The best of his essays from this period were later collected in a volume entitled Shmuesn vegn Bikher (“Conversations on Books,” 1922). After the 1917 Revolution he edited the Moscow weekly Kulturun Bildung (1918), and the Vilna monthly Di Naye Velt (1919). In April 1919, Polish legionnaires stormed Vilna, broke into an apartment Niger was sharing with A. Vayter and Leib Jaffe, shot Vayter, and arrested the others.

After his release from prison, Niger left for the U.S. In 1920, he joined the staff of the New York daily Der Tog and for 35 years wrote weekly reviews of books and articles on literary trends, becoming the most revered and feared Yiddish critic of his generation. His praise or censure often made or destroyed reputations. His participation in the literary monthly Di Tsukunft, which he co-edited from 1941 to 1947, helped to maintain its high quality and enduring influence.

Niger was a pillar of the YIVO Institute for Jewish Research from its very beginning, contributing studies to its important publications. He was also active in CYCO (Central Yiddish Culture Organization), editing its complete edition of the works of I.L. Peretz, on whom he wrote a definitive study (1952). Niger was the chief adviser of the Louis La-Med Foundation for the Advancement of Hebrew and Yiddish Literature and, under its auspices, published his study Di Tsveyshprakhikayt fun Undzer Literatur (“The Bilingualism of our Literature,” 1941). In this study, he emphasized that bilingualism had been a Jewish tradition since biblical days and that in the modern era both Hebrew and Yiddish were necessary pillars sustaining Jewish culture. In 1948, Niger helped to found the Congress for Jewish Culture.

In 1954, he undertook to co-edit its Leksikon fun der Nayer Yidisher Literatur (“Lexicon of the New Yiddish Literature”). He died while the first volume was in press. A number of his works were published posthumously: Yidishe Shrayber in Soviet-Rusland (“Yiddish Writers in Soviet Russia,” 1958); Bleter Geshikhte fun der Yidisher Literatur (“Page from the History of Yiddish Literature,” 1959); Kritik un Kritiker (“Criticism and Critics,” 1959); Sholem Asch (1960).

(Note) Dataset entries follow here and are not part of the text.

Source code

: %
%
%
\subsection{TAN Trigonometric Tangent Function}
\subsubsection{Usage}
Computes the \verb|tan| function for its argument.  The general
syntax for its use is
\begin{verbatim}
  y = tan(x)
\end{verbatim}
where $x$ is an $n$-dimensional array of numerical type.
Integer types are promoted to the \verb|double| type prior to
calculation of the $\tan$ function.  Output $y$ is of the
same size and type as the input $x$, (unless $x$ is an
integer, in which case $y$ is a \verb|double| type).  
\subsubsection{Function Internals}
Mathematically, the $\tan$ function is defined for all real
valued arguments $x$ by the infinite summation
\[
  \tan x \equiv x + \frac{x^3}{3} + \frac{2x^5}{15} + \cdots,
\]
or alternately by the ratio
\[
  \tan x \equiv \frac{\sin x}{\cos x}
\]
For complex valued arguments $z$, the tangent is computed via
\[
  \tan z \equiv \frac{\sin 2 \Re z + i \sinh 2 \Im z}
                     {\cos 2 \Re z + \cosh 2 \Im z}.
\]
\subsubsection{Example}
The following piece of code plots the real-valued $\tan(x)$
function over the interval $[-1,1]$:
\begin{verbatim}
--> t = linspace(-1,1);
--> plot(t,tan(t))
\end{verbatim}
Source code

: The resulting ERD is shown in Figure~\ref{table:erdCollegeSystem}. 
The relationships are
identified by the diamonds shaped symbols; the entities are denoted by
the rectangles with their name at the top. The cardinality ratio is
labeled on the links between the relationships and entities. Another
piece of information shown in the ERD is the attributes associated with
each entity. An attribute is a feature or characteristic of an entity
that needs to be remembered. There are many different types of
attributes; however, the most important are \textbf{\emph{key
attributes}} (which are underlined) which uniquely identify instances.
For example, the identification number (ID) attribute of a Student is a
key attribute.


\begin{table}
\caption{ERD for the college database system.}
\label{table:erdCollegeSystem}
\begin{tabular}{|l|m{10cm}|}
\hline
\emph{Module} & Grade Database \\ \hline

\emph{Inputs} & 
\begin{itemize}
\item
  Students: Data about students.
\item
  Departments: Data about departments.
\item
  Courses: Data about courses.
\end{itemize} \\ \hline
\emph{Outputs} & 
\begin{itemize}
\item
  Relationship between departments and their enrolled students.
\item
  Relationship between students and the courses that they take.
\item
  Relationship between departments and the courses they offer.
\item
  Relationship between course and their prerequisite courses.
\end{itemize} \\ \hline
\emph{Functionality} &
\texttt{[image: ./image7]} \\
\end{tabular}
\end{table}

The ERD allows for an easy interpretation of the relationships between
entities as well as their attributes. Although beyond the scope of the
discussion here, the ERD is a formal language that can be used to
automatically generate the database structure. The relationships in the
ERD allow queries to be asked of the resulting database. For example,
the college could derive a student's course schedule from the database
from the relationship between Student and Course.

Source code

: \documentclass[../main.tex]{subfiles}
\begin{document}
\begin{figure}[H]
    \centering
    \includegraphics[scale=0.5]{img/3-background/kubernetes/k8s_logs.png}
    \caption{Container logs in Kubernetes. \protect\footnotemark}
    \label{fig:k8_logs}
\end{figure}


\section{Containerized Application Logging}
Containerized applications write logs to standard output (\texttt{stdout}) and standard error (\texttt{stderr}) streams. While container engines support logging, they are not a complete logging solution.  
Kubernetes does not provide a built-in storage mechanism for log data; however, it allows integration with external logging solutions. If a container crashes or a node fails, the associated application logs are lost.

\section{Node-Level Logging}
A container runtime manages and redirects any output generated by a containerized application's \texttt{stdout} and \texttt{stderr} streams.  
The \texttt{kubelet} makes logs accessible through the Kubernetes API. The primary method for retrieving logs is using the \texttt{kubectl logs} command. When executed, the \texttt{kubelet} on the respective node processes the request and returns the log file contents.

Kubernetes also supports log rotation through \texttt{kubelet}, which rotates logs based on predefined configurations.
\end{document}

Rejzen, Leksikon, 2 (1927), 539–51; LNYL, 6 (1965), 190–210; Sh. Bickel and L. Lehrer, Shmuel Niger-Bukh (1958); Sh. Bickel, Shrayber fun Mayn Dor (1958), 256–93; S.D. Singer, Dikhter un Prozaiker (1959), 263–78; J. Glatstein, Mit Mayne Fartogbikher (1963), 466–85; H. Leyvik, Eseyn un Redes (1963), 174–87; S. Liptzin, Maturing of Yiddish Literature (1970), 77–81. ADD. BIBLIOGRAPHY: LNYL, 6, 190–210; S. Niger, Fun Mayn Togbukh (1973).